La campagne pour la présidentielle du 23 décembre prochain bat son plein en République démocratique du Congo (RDC). La tension aussi. C’est le moins que l’on puisse dire avec l’incident qui s’est produit, hier, 9 décembre dans le Kasaï, où les militants de la majorité et ceux de l’opposition se sont affrontés, faisant six blessés. Or, c’est en principe, aujourd’hui, 10 décembre 2018 que le Conseil des Affaires étrangères de l’Union européenne (UE) va décider de la prolongation ou pas des sanctions contre Emmanuel Ramazani Shadary et compagnie. Ces sanctions, rappelons-le, ont été prises le 12 décembre 2016 et le 29 mars 2017. Elles consistent en un gel des avoirs et une interdiction de visa pour l’UE.

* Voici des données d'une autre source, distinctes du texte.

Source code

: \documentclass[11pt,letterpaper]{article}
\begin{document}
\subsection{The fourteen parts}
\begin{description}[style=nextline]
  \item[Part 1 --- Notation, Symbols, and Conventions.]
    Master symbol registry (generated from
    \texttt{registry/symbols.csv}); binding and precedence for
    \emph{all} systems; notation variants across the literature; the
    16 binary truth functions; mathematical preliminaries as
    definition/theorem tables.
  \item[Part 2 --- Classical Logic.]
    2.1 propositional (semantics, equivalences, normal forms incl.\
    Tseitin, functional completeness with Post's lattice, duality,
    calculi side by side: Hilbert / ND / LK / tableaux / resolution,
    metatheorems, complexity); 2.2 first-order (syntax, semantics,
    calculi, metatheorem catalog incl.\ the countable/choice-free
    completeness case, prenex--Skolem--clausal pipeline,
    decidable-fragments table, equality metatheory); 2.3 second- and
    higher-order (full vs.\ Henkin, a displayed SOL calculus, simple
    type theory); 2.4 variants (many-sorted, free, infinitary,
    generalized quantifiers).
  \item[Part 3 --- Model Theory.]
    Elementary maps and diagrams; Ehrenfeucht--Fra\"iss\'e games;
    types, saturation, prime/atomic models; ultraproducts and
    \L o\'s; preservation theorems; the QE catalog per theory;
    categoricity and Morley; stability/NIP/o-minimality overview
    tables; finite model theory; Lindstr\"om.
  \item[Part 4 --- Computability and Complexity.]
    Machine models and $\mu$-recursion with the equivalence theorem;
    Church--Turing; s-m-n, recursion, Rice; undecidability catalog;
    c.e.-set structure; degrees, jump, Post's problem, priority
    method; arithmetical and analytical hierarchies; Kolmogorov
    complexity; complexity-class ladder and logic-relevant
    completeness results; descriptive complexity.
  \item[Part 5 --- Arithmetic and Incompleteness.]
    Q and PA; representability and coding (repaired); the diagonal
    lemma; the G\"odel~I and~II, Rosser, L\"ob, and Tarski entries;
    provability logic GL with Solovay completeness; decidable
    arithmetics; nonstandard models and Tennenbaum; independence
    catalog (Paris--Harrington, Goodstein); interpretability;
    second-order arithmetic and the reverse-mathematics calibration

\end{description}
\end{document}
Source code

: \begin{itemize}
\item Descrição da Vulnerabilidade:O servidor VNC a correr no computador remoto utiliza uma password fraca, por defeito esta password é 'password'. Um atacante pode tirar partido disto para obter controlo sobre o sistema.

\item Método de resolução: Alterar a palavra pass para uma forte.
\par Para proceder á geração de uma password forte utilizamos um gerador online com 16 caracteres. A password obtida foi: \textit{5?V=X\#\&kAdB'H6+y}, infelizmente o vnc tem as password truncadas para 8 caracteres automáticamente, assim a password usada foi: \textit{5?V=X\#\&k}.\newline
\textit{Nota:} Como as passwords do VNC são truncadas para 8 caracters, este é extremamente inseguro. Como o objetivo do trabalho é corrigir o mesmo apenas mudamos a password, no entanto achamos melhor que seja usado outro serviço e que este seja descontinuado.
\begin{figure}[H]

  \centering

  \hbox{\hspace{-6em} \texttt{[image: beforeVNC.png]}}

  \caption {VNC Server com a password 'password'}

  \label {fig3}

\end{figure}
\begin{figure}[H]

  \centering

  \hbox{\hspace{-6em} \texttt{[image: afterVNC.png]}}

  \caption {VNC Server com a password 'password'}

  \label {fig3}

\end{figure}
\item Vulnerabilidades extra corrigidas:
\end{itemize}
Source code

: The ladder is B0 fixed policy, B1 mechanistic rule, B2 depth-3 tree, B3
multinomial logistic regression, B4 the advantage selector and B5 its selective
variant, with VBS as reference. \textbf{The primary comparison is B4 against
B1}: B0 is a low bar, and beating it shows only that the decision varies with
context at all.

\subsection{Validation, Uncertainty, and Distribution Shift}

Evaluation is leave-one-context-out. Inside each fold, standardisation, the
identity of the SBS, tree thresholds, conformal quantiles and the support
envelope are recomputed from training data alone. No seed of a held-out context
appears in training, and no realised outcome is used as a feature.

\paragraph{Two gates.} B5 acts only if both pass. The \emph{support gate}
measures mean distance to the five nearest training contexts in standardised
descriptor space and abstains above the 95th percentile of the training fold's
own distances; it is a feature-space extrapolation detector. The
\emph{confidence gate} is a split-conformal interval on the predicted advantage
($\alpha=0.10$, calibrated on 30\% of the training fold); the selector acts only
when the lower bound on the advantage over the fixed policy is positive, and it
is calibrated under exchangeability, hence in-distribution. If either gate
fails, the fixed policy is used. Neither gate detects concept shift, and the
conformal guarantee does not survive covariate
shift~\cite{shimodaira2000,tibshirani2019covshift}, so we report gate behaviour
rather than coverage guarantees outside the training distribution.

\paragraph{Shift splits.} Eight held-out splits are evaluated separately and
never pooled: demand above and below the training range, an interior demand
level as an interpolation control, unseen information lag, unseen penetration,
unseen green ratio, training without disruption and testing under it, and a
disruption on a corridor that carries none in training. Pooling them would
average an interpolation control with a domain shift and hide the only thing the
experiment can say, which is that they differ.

Bruxelles n’a pas intérêt à chercher des noises à Shadary

Bruxelles entendait par-là apporter une réponse aux entraves à une sortie de crise consensuelle en RDC. Sont concernées par ces sanctions, des figures de proue du FCC (Front commun pour le Congo) dont le dauphin de Joseph Kabila, Emmanuel Ramazani Shadary. La grande question est de savoir si l’UE va lâcher le peuple congolais pour les diamants de Joseph Kabila. L’on peut prendre le risque d’anticiper les choses en pronostiquant pour un abandon pur et simple des sanctions par Bruxelles, pour les raisons suivantes. La première raison est que, pour se donner bonne conscience, l’UE peut arguer que depuis le renoncement de Joseph Kabila à briguer un troisième mandat, les entraves à une sortie de crise consensuelle ont été pratiquement levées. En effet, avant ce renoncement, la crise politique congolaise s’était enlisée au point que l’on ne voyait pas poindre à l’horizon une sortie de crise. Ce goulot levé, l’UE peut estimer que la raison essentielle pour laquelle elle avait choisi de sévir contre les 16 officiels congolais, n’est plus d’actualité. La deuxième raison pour laquelle l’UE peut opter pour le non-maintien des sanctions, est liée à son souci de préserver ses intérêts dans ce pays dont tout le monde s’accorde à reconnaître qu’il constitue un véritable scandale géologique. Cette posture mercantiliste, peut-on dire, tient d’autant plus la route que la personne la plus éminente de la liste de l’UE, c’est-à-dire Emmanuel Ramazani Shadary, a de réelles chances de succéder à son mentor Joseph Kabila. Bruxelles n’a donc pas intérêt à lui chercher des noises. Et ce calcul d’intérêt n’est pas sans rappeler la position de Donald Trump dans l’affaire de l’assassinat du journaliste saoudien en Turquie.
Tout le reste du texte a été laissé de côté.